*** Opening of RAW DATA ***

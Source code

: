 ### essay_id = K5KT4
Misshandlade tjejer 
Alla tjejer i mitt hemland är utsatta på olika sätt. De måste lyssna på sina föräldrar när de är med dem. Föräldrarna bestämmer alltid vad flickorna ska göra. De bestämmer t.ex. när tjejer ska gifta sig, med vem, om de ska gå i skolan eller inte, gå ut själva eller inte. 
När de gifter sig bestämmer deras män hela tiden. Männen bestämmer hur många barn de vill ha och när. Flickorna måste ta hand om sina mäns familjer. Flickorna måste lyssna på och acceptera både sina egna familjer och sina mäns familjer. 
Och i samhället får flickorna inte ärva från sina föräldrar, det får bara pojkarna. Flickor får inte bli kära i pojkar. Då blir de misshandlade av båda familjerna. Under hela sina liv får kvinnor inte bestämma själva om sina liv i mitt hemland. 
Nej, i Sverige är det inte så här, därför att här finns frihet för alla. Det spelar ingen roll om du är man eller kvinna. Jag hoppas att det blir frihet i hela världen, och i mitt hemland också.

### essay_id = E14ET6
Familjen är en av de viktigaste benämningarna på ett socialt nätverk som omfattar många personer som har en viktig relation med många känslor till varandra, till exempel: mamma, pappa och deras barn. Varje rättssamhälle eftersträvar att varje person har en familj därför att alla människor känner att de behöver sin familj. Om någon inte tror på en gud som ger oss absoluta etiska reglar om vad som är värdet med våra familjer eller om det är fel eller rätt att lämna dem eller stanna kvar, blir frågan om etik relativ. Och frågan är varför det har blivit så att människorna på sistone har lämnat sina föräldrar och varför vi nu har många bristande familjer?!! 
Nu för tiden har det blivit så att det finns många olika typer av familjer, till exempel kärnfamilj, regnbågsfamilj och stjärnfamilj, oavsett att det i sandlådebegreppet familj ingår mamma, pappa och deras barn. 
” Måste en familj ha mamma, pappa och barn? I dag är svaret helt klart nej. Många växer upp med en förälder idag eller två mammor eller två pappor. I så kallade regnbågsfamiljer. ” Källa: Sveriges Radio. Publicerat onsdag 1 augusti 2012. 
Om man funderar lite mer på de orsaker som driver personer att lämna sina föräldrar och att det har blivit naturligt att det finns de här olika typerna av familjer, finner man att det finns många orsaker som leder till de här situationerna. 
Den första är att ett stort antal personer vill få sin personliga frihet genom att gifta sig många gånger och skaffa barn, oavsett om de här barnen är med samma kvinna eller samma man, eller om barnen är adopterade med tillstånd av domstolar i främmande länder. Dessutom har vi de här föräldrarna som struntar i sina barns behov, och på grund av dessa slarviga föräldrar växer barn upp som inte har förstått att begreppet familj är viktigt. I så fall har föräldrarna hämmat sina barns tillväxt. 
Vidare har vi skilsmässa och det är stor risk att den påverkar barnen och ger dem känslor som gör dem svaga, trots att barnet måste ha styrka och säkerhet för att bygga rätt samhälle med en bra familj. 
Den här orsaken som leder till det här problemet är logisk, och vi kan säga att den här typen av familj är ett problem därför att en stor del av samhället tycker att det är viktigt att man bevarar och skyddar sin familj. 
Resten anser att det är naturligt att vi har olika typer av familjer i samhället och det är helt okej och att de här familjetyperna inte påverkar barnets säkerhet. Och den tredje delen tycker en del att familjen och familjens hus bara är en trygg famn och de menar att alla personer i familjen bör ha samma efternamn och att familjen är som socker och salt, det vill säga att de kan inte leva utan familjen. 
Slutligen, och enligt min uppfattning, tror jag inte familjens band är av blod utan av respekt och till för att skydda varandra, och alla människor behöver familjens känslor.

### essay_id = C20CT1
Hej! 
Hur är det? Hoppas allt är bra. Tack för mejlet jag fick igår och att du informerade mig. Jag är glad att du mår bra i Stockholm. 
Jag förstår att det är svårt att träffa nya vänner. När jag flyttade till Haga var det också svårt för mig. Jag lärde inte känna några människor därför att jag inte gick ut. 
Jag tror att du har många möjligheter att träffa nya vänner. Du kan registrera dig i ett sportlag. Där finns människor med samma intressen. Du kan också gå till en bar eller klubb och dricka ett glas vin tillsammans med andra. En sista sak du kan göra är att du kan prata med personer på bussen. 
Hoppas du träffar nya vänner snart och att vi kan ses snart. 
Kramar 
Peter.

*** Close of RAW DATA ***

:: AIM OF THE EXERCISE ::
Restate verbatim the first line above and all lines after it through the line containing "Och i samhället"; omit the rest.

:: EXPECTED ANSWER ::
Source code

: ### essay_id = K5KT4
Misshandlade tjejer 
Alla tjejer i mitt hemland är utsatta på olika sätt. De måste lyssna på sina föräldrar när de är med dem. Föräldrarna bestämmer alltid vad flickorna ska göra. De bestämmer t.ex. när tjejer ska gifta sig, med vem, om de ska gå i skolan eller inte, gå ut själva eller inte. 
När de gifter sig bestämmer deras män hela tiden. Männen bestämmer hur många barn de vill ha och när. Flickorna måste ta hand om sina mäns familjer. Flickorna måste lyssna på och acceptera både sina egna familjer och sina mäns familjer. 
Och i samhället får flickorna inte ärva från sina föräldrar, det får bara pojkarna. Flickor får inte bli kära i pojkar. Då blir de misshandlade av båda familjerna. Under hela sina liv får kvinnor inte bestämma själva om sina liv i mitt hemland. 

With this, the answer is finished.